Originally posted by Bardock42
Well, like I said, the consensus seems to be that Sanders is hurting his campaign by not using this, I can see your POV, it just doesn't seem to be what most pundits think is the case.
Sanders needs to worry about his supporters hurting his campaign.
Young supporters of Vermont Senator Bernie Sanders question Clinton supporters on a spectrum that ranges from simply tone-deaf to outright misogynistic.
He is the smug-seeming young Sanders supporter who asked Clinton at a CNN town hall why young voters aren’t enthusiastic about her candidacy, then suggested it was because she’s dishonest.
He is the guy who floods Internet comment boards accusing Clinton supporters of voting with their “vaginas.”

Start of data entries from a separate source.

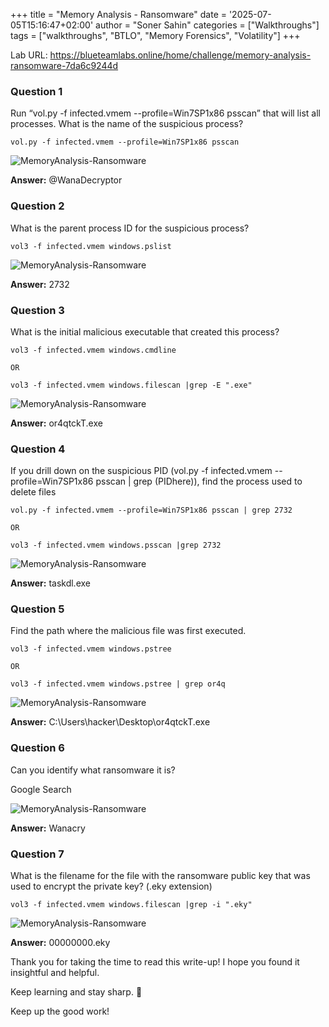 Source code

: +++
title = "Memory Analysis - Ransomware"
date = '2025-07-05T15:16:47+02:00'
author = "Soner Sahin"
categories = ["Walkthroughs"]
tags = ["walkthroughs", "BTLO", "Memory Forensics", "Volatility"]
+++


Lab URL: https://blueteamlabs.online/home/challenge/memory-analysis-ransomware-7da6c9244d

### **Question 1**

Run “vol.py -f infected.vmem --profile=Win7SP1x86 psscan” that will list all processes. What is the name of the suspicious process?

```
vol.py -f infected.vmem --profile=Win7SP1x86 psscan
```

![MemoryAnalysis-Ransomware](/images/Walkthroughs/MemoryAnalysis-Ransomware/1.png)


**Answer:** @WanaDecryptor


### **Question 2**

What is the parent process ID for the suspicious process? 

```
vol3 -f infected.vmem windows.pslist
```

![MemoryAnalysis-Ransomware](/images/Walkthroughs/MemoryAnalysis-Ransomware/2.png)



**Answer:**  2732


### **Question 3**

What is the initial malicious executable that created this process?

```
vol3 -f infected.vmem windows.cmdline

OR

vol3 -f infected.vmem windows.filescan |grep -E ".exe"
```

![MemoryAnalysis-Ransomware](/images/Walkthroughs/MemoryAnalysis-Ransomware/3.png)


**Answer:**  or4qtckT.exe


### **Question 4**

If you drill down on the suspicious PID (vol.py -f infected.vmem --profile=Win7SP1x86 psscan | grep (PIDhere)), find the process used to delete files 

```
vol.py -f infected.vmem --profile=Win7SP1x86 psscan | grep 2732

OR

vol3 -f infected.vmem windows.psscan |grep 2732
```


![MemoryAnalysis-Ransomware](/images/Walkthroughs/MemoryAnalysis-Ransomware/4.png)


**Answer:**  taskdl.exe


### **Question 5**

Find the path where the malicious file was first executed.

```
vol3 -f infected.vmem windows.pstree

OR

vol3 -f infected.vmem windows.pstree | grep or4q
```


![MemoryAnalysis-Ransomware](/images/Walkthroughs/MemoryAnalysis-Ransomware/5.png)



**Answer:**  C:\Users\hacker\Desktop\or4qtckT.exe


### **Question 6**

Can you identify what ransomware it is?

Google Search 

![MemoryAnalysis-Ransomware](/images/Walkthroughs/MemoryAnalysis-Ransomware/6.png)



**Answer:**  Wanacry

### **Question 7**

What is the filename for the file with the ransomware public key that was used to encrypt the private key? (.eky extension)

```
vol3 -f infected.vmem windows.filescan |grep -i ".eky"
```

![MemoryAnalysis-Ransomware](/images/Walkthroughs/MemoryAnalysis-Ransomware/7.png)


**Answer:**  00000000.eky


Thank you for taking the time to read this write-up! I hope you found it insightful and helpful.

Keep learning and stay sharp. 👊

Keep up the good work!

He is the idealistic young liberal who replies to any critique of Sanders on social media with a flood of crass terms and vitriol.
The over-the-top behavior has become enough of a problem that the campaign asked supporters last week to “follow the Senator’s lead and be respectful when people disagree with you.”
The candidate himself told Ebony magazine that “people should not be attacking people,” and apologized for some of the rhetoric of his supporters, especially those who were tearing down thoughtful critiques of his record on race.
Because of the intensity of youthful support for Sanders, many young Clinton supporters say their peers are shocked to hear they’re for her, and that reaction can quickly turn sour. “They will talk at you for hours about how she’s a horrible person and you’re a horrible person for voting for her,” says Diaz.
“There is often the assumption that we support her because she’s a woman and we can’t possibly think outside of that paradigm,’” says Lindow, president of Wellesley Students for Hillary. “I can’t tell you how frustrating that is. Everyone in our organization has thought very deeply about this, but there’s an assumption that we are hopping on a bandwagon.”
O’Hea also noted that Sanders supporters tended to think her decision to support Clinton was uninformed, and often tried to mansplain things to her about the campaign that she already knew. “There’s a lot of, ‘If you knew this, you wouldn’t vote for Hillary,’” she said. “Thinking that might sway a vote, if you just knew this one fact about Hillary.”
Several young Clinton supporters also noticed a double standard in the way young people view both candidates, especially when both are making such calculated efforts to gain millennial support. O’Hea noted that 74-year-old Sanders sending Killer Mike out to stump for him or hosting a 4/20 party on caucus day isn’t much more authentic than Clinton doing the whip/nae nae on Ellen. “Sanders and Hillary aren’t so different,” she said. “But we’re quick to call Clinton a phony, yet love the things that Sanders does.”
Other supporters see a double standard in how much credit Sanders gets for policies Clinton has supported all along. “When you have a male candidate who is fired up about reproductive rights, it’s a huge deal,” says Elena Saltzman, a senior at Brown and co-founder of Brown Students for Hillary. “When you have a woman, it’s like ‘Oh, of course.'”
“All Bernie supporters have ever done to me here is talk at me for hours about how Bernie is the right guy, and if you don’t believe that, you’re scum,” says Diaz. “It’s exhausting.”
Not to mention, the recent streak of misrepresentation and outright cheating that has come out of the Sanders campaign over the past six weeks in general, and in the past week in particular.
His campaign ran a television ad falsely claiming a New Hampshire newspaper had endorsed him, and his staffers disguised themselves as Nevada Culinary Union members in order to gain access to members and influence them.
The AARP and the League of Conservation Voters have also recently accused his campaign of faking endorsements, and that his campaign ran a similar television ad falsely claiming an endorsement from an Iowa newspaper.
That is five documented instances of cheating by his campaign staff in the past week alone. This in the context of him having to fire his national data director for stealing Clinton campaign data from the DNC.
All of this goes directly against the integrity that Sanders himself had made a point of demonstrating for the first six months of his campaign.
It raises a fair question when if he has lost control of things to craven advisors and zealous supporters who will sink to any depths to try to win.